Pull every line of the entries that has the word "Self".

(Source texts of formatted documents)

==================================================

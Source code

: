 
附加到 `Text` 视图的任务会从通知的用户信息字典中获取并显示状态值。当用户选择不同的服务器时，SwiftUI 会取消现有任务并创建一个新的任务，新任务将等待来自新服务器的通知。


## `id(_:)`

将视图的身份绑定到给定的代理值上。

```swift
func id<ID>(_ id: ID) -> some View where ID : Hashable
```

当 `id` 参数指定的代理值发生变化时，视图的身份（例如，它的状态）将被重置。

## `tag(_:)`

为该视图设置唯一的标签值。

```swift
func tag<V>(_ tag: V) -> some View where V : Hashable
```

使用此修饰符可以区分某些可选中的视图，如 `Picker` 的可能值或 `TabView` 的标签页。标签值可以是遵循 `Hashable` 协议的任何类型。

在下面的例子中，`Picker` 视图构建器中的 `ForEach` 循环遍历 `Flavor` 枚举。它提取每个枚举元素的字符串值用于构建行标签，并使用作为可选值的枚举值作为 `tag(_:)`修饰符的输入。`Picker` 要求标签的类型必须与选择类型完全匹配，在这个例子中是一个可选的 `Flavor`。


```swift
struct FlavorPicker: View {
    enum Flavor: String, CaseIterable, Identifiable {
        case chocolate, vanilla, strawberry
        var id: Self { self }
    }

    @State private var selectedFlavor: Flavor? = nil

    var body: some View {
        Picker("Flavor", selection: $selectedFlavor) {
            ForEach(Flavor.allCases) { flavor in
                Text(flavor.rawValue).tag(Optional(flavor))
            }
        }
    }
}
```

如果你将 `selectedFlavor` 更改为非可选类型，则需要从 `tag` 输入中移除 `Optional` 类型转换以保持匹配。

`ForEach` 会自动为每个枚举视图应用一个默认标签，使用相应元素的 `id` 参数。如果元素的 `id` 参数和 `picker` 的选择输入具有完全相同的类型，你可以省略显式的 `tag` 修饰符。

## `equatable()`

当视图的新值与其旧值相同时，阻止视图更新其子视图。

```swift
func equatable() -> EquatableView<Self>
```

==================================================

| Response below |
        var id: Self { self }
func equatable() -> EquatableView<Self>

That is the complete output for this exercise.